Your D: drive is only 50% full and you have almost 1TB of free space (and that’s excluding the slower drives which are entirely empty). What do you have planned that will require more space than that? It doesn’t look like you need more right now.

I agree with you for the most part but I do put two games on my C drive. GTA and WOW. They take up about 200 gigs. I run dual 1TB M.2’s (one for apps, and one for games) and my apps on the C drive never come close to filling it up. I back up the files on a 16TB HDD that I use for media. All in all that saves me 1/5th of the space on my game drive for two games I’ll probably never uninstall.

You aren’t wrong at all and I’ve done things that way for years, but putting monster big games on my C gives me more space on my games drive, which tends to be more fluid.

Depends a lot on usage habits. Personally I don’t need all my games available at a moment’s notice since there’s usually only a handful that I’m playing at any given time, and most of the work that’d take up drive space its done on a different machine so a quality 1TB drive is enough for me. If I’m adding more drives it’s typically for multibooting purposes, because juggling system partitions on a single drive sucks.

Back in the day this was a problem but I am not sure how it is now since I don’t do it , main reasons were for being able to restore my games without having to download again after a OS re-install.

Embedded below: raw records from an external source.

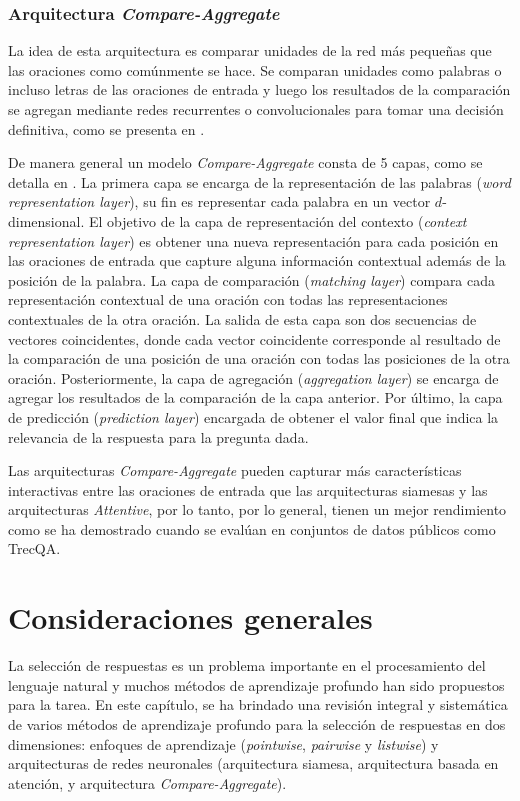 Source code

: \subsubsection{Arquitectura \textit{Compare-Aggregate}}

La idea de esta arquitectura es comparar unidades de la red más pequeñas que las oraciones como comúnmente se hace. Se comparan unidades como palabras o incluso letras de las oraciones de entrada y luego los resultados de la comparación se agregan mediante redes recurrentes o convolucionales para tomar una decisión definitiva, como se presenta en \cite{2018-tran-context}.

De manera general un modelo \textit{Compare-Aggregate} consta de 5 capas, como se detalla en \cite{2017-wang-bimpm}. La primera capa se encarga de la representación de las palabras (\textit{word representation layer}), su fin es representar cada palabra en un vector $d$-dimensional. El objetivo de la capa de representación del contexto (\textit{context representation layer}) es obtener una nueva representación para cada posición en las oraciones de entrada que capture alguna información contextual además de la posición de la palabra. La capa de comparación (\textit{matching layer}) compara cada representación contextual de una oración con todas las representaciones contextuales de la otra oración. La salida de esta capa son dos secuencias de vectores coincidentes, donde cada vector coincidente corresponde al resultado de la comparación de una posición de una oración con todas las posiciones de la otra oración. Posteriormente, la capa de agregación (\textit{aggregation layer}) se encarga de agregar los resultados de la comparación de la capa anterior. Por último, la capa de predicción (\textit{prediction layer}) encargada de obtener el valor final que indica la relevancia de la respuesta para la pregunta dada.

Las arquitecturas \textit{Compare-Aggregate} pueden capturar más características interactivas entre las oraciones de entrada que las arquitecturas siamesas y las arquitecturas \textit{Attentive}, por lo tanto, por lo general, tienen un mejor rendimiento como se ha demostrado cuando se evalúan en conjuntos de datos públicos como TrecQA.


\section{Consideraciones generales}

La selección de respuestas es un problema importante en el procesamiento del lenguaje natural y muchos métodos de aprendizaje profundo han sido propuestos para la tarea. En este capítulo, se ha brindado una revisión integral y sistemática de varios métodos de aprendizaje profundo para la selección de respuestas en dos dimensiones: enfoques de aprendizaje (\textit{pointwise}, \textit{pairwise} y \textit{listwise}) y arquitecturas de redes neuronales (arquitectura siamesa, arquitectura basada en atención, y arquitectura \textit{Compare-Aggregate}).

The other reason was when disks were slower, when the game and OS competing for disk … I just got used to the habit of keeping games off C: I guess im old school. :joy:

If you’re using an SSD there’s very little reason not to have OS and program on the same drive. There will be some competition for throughput, but the primary reason it was beneficial on mech drives was the seek time as it darted back and forth between the two. SSDs have an effectively zero seek time, and as I mentioned very few games these days even come close to saturating the bandwidth of even an SATA SSD.

Only if you want to phase out all your other hard drives and not worry about storage anymore and have everything on one drive

If you’re going to keep the drive for a long time and if for gaming I’d highly recommend PCIE 4.0 drives only if possible. Windoze is getting an overhaul soon-ish. If games use Direct storage you’ll get more benefit out of higher speed drives.

M.2 is pretty fast, but you really wont notice much with this game, maybe a half second shorter load time…

No if you already have an SSD, chances are you wont notice the speed improvements, again only with loading

Im always hesitant to get the largest capacity SSD available, use to be those had a higher chance to fail or corrupt, unsure if thats still the case.

Also for longevity you may want a standard or junk drive for frequent downloads and deletes if your someone who likes to try lots of games, heavy installs and deletes on SSD can shorten their life.

Personally i just do a M.2 1 T for my OS and my longer term play games and two standard HDD for steam and junk games ill probably delete after a week. Cheap and works well this way. I didnt notice the improvement from SSD to M.2 personally.

SSD are pretty reliable these days, unless you’re using them for Chia mining.

The reason why higher capacity SSDs aren’t a good buy is because they are simply more expensive per GB.

If M.2 isn’t a big factor, just add a bunch of cheap 1TB SATA SSDs and create a big spanning volume across them. They’ll appear like a single big drive in Windows and you can drop all your games there.

(You can do the same with M.2 drives but usually you don’t have many M.2 ports on a motherboard and those multi-M.2 drive PCIe cards need MBs that can support the PCIe lanes).

You won’t get any speed advantages (like RAID0) or reliability (like RAID1), but if you have a bunch of smaller (and almost useless) SATA SSDs and available SATA ports, just add them into your machine (get some double sided sticky tape and tape those SSDs into your PC case if you run out of 3.5" slots) and span away.

It’s a quick and cheap way to get some use out of those older itty bitty SSDs. I had a bunch of 256/512 GB SSDs sitting around, now they make up a 2.25GB game “drive”.